When the NBA announced the All-Star reserves on Thursday night, the biggest snub by far was Nets center Brook Lopez.
Lopez has been the most consistent member of the Nets all season and showed tremendous improvement on the defensive side of the floor for the NBA's only team with (at the time) a .600+ winning percentage and no All-Stars. The reserve choices in the Eastern Conference weren't a huge problem on their own, but it's clear that the fans' misguided choice of Kevin Garnett cost Lopez a spot.
With Rajon Rondo out for the season, there's a spot available on the roster but the pro-Lopez argument took a major hit in the last few days. The Nets abandoned any pretense of interior defense in their last two games, blowout losses to the Grizzlies and Rockets that featured a lot of Lopez standing around and watching as opposing players took unmolested trips to the hoop.

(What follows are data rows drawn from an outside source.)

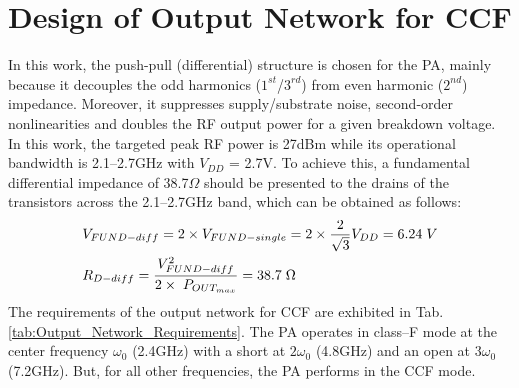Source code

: \documentclass[conference]{IEEEtran}
\begin{document}
 

\section{Design of Output Network for CCF}
\label{section:ON}
In this work, the push-pull (differential) structure is chosen for the PA, mainly because it decouples the odd harmonics ($1^{st}$/$3^{rd}$) from even harmonic ($2^{nd}$) impedance. Moreover, it suppresses supply/substrate noise, second-order nonlinearities and doubles the RF output power for a given breakdown voltage. 
In this work, the targeted peak RF power is 27dBm  while its operational bandwidth is 2.1--2.7GHz with $V_{DD}$ = 2.7V. To achieve this, a  fundamental differential impedance of 38.7$\Omega$ should be presented to the drains of the transistors across the 2.1--2.7GHz band, which can be obtained as follows:
\vspace{-0.05in}
\begin{equation}
\begin{aligned}
&V_{FUND-diff}=2\times V_{FUND-single}=2\times\frac{2}{\sqrt{3}} V_{DD}=6.24 \hspace{1mm}V\\
&R_{D-diff}=\frac{V_{FUND-diff}^{2}}{2\times\hspace{1mm} P_{OUT_{max}}}=38.7 \hspace{1mm} \Omega
\label{eqn_diff_imp}
\end{aligned}
\end{equation}
The requirements of the output network for CCF are exhibited in Tab. \ref{tab:Output_Network_Requirements}. The PA operates in class--F mode at the center frequency $\omega_0$ (2.4GHz) with a short at $2\omega_0$ (4.8GHz) and an open at $3\omega_0$ (7.2GHz). But, for all other frequencies, the PA performs in the CCF mode. 
\end{document}
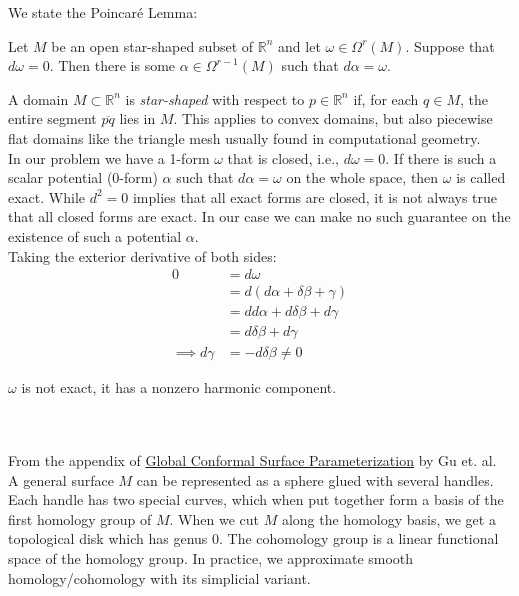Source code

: \documentclass{article}
\def\R{\mathbb{R}}
\def\R{\mathbb{R}}
\begin{document}
We state the Poincaré Lemma:
\begin{mdframed}
    Let $M$ be an open star-shaped subset of $\R^n$ and let $\omega \in \Omega^r(M)$.
    Suppose that $d\omega = 0$. Then there is some $\alpha \in \Omega^{r-1}(M)$ such that $d\alpha = \omega$.
\end{mdframed}
A domain $M \subset \R^n$ is \emph{star-shaped} with respect to $p \in \R^n$ if, for each $q \in M$, the
entire segment $\overline{pq}$ lies in $M$. This applies to convex domains, but also piecewise flat domains like
the triangle mesh usually found in computational geometry. \\

In our problem we have a 1-form $\omega$ that is closed, i.e., $d\omega = 0$. If there is such a scalar potential (0-form)
$\alpha$ such that $d\alpha = \omega$ on the whole space, then $\omega$ is called exact. While $d^2=0$ 
implies that all exact forms are closed, it is not always true that all closed forms
are exact. In our case we can make no such guarantee on the existence of such a potential $\alpha$. \\

Taking the exterior derivative of both sides:
\begin{align*}
    0 &= d\omega \\
        &= d(d\alpha + \delta\beta + \gamma) \tag*{Helmholtz-Hodge Decomposition} \\
        &= dd\alpha + d\delta\beta + d\gamma \\
        &= d\delta\beta + d\gamma \tag*{$d^2 = 0$} \\
    \implies d\gamma &= -d\delta\beta \neq 0
\end{align*}

$\omega$ is not exact, it has a nonzero harmonic component. 


\vspace{1.8cm}
\\\\


From the appendix of \href{https://www.cs.jhu.edu/~misha/ReadingSeminar/Papers/Gu03.pdf}{Global Conformal Surface Parameterization}
by Gu et. al.\\

A general surface $M$ can be represented as a sphere glued with several handles. Each handle has two special curves,
which when put together form a basis of the first homology group of $M$. When we cut $M$ along the homology basis, we get
a topological disk which has genus 0. The cohomology group is a linear functional space of the homology group.
In practice, we approximate smooth homology/cohomology with its simplicial variant. \\
\end{document}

There were 122 points in the paint overall over the two games and the Nets missed a chance to gain ground on the Knicks and Heat because of their defensive breakdown. They also saw potential flaws beyond the interior defense get exposed.
In the Memphis game, the Nets were out-rebounded by eight while giving up 15 offensive rebounds. That led to 19 extra shots for the Grizzlies over the course of the night, which would be a path to victory even if they weren't shooting a very high percentage.
If the Nets are going to start Reggie Evans and Gerald Wallace, that kind of rebounding disparity simply can't happen if they expect to win consistently. Neither of them contributes enough offensively to be on the court if the team isn't rebounding well, especially when faced with an aggressive defensive team like Memphis that can shut down the Nets' actual sources of points.
Against Houston, the Nets couldn't control the pace of the game and got run off the floor by the far more athletic Rockets. The rebounding margin was even wider -- +19 for the Rockets -- and the Nets couldn't compete in those circumstances.
Again, the Nets can't afford to punt on offense at two spots if those players are unwilling or unable to do what's needed on defense and the glass. It's extremely difficult to play at your tempo against good teams when everyone knows that there are only three players on the court capable of putting the ball in the basket unless one of those players has a Carmelo Anthony-type game.
The good news for the Nets is that these are higher-level questions than the ones they faced earlier this season. We know that the Nets are a good team.
Now we just need to figure out how good and it was clear in these two losses that there's still much for P.J. Carlesimo to do if he's going to build on the torrid start to his run in the big chair for Brooklyn.